Thursday, March 02, 2006

Some Recent Movies (He's Back!)










Hold on there partnar! Don't hit that Next Blog button or I may have to draw on ya!





Well, I've been able to watch a few videos recently, including some old but true favorites, like the Lone Ranger episodes. As some of you already know, when I was in 7th grade, my morning routine always included an episode of the Lone Ranger at 6am weekday mornings, on local Denver channel 2, before heading off to school. Now that I am in graduate school, it seems that I still find great pleasure in slipping off into a mythical Old West, where lawbreakers and other wrongdoers must answer to the only man who can stand up for the Truth, in a wild and treacherous land. I found the original pilot movie to the Lone Ranger TV series on a recent sojourn to the dollar store, and have been watching how the Cavendish Gang ambushed those valiant Texas Rangers, leaving only one, sole Lone Ranger, still living, to seek out justice and avenge those dead lawmen.

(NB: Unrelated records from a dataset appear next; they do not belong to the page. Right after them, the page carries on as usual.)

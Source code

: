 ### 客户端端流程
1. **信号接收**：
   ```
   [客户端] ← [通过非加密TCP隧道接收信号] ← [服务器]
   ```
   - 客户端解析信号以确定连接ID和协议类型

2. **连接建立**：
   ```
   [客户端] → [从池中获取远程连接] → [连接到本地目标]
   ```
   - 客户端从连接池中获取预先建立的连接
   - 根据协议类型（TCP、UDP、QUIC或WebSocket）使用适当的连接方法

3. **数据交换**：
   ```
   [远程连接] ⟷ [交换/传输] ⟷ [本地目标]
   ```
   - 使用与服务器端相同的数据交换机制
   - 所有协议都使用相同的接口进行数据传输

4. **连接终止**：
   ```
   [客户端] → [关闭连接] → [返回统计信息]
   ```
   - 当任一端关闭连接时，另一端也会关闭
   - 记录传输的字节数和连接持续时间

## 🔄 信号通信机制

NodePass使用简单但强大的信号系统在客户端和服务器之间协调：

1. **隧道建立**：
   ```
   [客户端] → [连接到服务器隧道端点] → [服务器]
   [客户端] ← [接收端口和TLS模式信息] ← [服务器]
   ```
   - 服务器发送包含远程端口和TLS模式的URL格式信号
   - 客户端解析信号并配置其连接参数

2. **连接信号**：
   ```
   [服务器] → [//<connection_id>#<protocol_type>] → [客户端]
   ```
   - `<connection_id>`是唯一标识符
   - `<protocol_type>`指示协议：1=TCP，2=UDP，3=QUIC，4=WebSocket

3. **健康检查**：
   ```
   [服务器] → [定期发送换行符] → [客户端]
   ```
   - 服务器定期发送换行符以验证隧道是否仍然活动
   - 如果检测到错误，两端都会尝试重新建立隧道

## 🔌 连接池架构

Now that I'm older, I notice a little more some of the things in the episodes; like the bad acting, the fake fighting, the six shooters that can shoot 30 bullets without reloading, Tonto's really bad English (me go now, me help kemosabe against bad men, etc.), and so on. And you know, the Texas Rangers, in reality, committed what we would today consider to be "atrocities" against the Mexican and Indian peoples of Texas, and many times really weren't the heroes that the mythology has made of them. Still though, I don't think I'd change a thing in the episodes, if I had the power to do so (although I would educate people on the "realities" vs. the "myths" of history). The "kitschyness" of how they were put together is part of what makes them so good; like in those old Buck Rogers movies, where a model space ship is "flying" by, sparks shooting out of the back. All of the peculiar qualities of the episodes is what takes me back in time, I think, to a time when I would get completely lost in a black and white, cactus-filled "Old West", for about 22 minutes, minus TV commercial time.

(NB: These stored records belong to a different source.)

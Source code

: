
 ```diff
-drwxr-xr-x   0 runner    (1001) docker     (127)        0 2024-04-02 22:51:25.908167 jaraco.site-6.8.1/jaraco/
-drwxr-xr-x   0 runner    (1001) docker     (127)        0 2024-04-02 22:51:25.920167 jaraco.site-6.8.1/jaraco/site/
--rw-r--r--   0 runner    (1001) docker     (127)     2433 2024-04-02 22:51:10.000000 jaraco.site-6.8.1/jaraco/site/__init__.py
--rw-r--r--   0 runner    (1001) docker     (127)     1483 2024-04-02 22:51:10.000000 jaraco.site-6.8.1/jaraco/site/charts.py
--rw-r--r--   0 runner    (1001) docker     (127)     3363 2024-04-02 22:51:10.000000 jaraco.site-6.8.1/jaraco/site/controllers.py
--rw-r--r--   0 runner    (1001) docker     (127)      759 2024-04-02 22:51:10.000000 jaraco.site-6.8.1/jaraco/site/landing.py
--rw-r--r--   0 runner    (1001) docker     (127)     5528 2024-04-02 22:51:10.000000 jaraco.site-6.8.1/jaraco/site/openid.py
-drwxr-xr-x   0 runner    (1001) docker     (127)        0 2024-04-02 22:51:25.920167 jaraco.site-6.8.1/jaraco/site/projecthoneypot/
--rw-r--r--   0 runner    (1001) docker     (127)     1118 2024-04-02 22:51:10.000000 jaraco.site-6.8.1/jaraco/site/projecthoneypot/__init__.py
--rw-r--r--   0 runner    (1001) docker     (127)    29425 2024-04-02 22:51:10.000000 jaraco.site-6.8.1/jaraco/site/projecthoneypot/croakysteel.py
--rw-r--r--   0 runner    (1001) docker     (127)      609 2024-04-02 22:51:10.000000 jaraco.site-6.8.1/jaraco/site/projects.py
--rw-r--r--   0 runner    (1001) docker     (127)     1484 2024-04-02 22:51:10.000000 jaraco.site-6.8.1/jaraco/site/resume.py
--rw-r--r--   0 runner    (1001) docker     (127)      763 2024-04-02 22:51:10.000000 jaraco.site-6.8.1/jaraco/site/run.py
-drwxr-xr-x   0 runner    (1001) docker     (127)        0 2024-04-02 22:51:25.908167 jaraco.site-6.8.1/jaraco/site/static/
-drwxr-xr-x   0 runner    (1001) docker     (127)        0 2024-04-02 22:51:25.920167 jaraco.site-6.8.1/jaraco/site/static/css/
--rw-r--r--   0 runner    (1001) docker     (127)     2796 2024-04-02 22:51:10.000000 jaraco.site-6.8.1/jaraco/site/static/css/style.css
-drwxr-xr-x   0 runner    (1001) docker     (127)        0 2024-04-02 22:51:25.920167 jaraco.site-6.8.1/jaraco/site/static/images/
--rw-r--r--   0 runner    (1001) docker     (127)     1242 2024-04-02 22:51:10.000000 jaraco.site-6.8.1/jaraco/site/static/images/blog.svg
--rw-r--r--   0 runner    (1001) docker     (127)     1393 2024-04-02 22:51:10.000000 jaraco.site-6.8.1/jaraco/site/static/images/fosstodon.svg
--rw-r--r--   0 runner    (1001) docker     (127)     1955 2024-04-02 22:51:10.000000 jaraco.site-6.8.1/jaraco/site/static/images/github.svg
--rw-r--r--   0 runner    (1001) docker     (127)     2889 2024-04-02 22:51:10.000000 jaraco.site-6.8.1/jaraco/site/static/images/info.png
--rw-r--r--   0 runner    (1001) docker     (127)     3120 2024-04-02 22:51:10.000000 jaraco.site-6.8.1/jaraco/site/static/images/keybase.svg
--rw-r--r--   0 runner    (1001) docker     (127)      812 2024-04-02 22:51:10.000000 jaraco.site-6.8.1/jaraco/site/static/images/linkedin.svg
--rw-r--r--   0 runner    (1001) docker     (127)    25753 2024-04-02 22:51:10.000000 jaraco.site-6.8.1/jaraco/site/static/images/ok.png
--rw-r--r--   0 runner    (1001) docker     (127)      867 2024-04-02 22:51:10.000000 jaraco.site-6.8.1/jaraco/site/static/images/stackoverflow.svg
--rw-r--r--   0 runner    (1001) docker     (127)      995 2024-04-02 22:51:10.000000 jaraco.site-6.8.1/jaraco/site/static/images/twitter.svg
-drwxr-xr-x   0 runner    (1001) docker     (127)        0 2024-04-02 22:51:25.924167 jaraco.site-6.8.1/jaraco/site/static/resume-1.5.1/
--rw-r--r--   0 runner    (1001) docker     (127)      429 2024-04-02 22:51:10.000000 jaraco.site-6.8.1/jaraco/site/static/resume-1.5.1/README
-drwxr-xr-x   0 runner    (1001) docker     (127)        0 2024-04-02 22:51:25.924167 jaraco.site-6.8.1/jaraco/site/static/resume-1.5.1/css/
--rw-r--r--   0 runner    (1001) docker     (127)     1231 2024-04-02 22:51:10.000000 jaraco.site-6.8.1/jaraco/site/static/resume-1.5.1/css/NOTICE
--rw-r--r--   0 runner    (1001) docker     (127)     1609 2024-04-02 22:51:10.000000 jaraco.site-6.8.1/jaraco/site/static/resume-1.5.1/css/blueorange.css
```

Another movie I watched recently was, "Finding Neverland", with Johnny Depp and Kate Winslet. I had heard that this movie was not so good, but that turned out to be from a person/source who turned out to be what could probably be considered to be "not so good" themselves, so I guess it's always good to consider the source when a movie gets panned by someone; it may be less movie and more person, that lends itself toward a bad review. I found this movie to be very good; a little slow at times, especially in the beginning, but a real tearjerker towards the end of the movie (not saying that I cried, the Lone Ranger doesn't cry, he just gets dust in his eyes from those dry river beds, that's all), and very imaginatively put together in telling the story of the writer of "Peter Pan", J.M. Barrie, and the family that provided to him his inspiration to write the story. I would say that although I probably would not give this one my highest rating possible, I would definitely watch it again, this time of course with my mask on, so that no one could see the dust getting into my eyes.

I have two more to watch still; "The Quiet American", based on the novel by Graham Greene, with Michael Caine and Brendan Fraser, about the American invovement in Vietnam before that war exploded into the tragedy that it eventually became, and "Garden State", with Zach Braff and Natalie Portman, about some goofy kids living in New Jersey, near as I can tell so far.

Coming soon, from my local library; "Mad Hot Ballroom" and "Gigli" (just kidding about "Gigli").